» **Given information**:
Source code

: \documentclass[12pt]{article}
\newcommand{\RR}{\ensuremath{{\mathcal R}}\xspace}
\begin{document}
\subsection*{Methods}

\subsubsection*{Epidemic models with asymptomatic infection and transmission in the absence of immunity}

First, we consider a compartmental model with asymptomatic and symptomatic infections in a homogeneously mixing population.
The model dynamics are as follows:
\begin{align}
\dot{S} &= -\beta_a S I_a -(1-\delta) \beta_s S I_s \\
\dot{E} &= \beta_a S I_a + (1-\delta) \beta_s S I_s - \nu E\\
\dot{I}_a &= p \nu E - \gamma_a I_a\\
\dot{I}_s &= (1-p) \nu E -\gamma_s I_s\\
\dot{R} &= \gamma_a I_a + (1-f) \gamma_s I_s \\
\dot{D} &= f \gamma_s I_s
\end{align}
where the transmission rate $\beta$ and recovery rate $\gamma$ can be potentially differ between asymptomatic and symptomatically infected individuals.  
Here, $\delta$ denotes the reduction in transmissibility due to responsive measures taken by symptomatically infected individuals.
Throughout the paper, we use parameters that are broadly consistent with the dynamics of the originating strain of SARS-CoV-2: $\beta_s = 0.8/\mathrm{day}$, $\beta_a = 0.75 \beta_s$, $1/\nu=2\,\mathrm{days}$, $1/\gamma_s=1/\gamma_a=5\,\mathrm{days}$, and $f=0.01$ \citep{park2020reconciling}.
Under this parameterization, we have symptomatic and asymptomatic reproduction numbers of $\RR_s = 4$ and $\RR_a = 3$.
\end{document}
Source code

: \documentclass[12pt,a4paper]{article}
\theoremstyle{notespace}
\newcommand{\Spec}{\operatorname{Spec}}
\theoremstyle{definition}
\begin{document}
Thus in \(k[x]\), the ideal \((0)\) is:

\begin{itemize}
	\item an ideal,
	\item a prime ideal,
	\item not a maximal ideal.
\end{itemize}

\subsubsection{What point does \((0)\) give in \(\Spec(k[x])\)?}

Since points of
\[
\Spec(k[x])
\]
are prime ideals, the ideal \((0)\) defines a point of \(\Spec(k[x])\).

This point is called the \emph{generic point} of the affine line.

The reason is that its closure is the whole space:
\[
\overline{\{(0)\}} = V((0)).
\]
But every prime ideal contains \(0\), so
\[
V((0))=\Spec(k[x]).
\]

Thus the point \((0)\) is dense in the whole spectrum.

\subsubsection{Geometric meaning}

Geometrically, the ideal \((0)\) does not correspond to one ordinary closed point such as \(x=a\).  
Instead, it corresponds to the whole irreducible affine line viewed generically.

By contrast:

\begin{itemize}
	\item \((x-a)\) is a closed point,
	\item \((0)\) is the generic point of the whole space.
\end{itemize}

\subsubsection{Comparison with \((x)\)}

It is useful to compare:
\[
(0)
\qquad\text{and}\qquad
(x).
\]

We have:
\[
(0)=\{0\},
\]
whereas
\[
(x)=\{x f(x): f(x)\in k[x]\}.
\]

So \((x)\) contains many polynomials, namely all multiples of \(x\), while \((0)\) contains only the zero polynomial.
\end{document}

» **Problem statement**:
In the entries above, restate word for word the lines between the one holding "point does \((0)\)" and the one holding "Geometrically, the ideal", inclusive, and nothing besides.

» **Exercise response**:
\subsubsection{What point does \((0)\) give in \(\Spec(k[x])\)?}

Since points of
\[
\Spec(k[x])
\]
are prime ideals, the ideal \((0)\) defines a point of \(\Spec(k[x])\).

This point is called the \emph{generic point} of the affine line.

The reason is that its closure is the whole space:
\[
\overline{\{(0)\}} = V((0)).
\]
But every prime ideal contains \(0\), so
\[
V((0))=\Spec(k[x]).
\]

Thus the point \((0)\) is dense in the whole spectrum.

\subsubsection{Geometric meaning}

Geometrically, the ideal \((0)\) does not correspond to one ordinary closed point such as \(x=a\).  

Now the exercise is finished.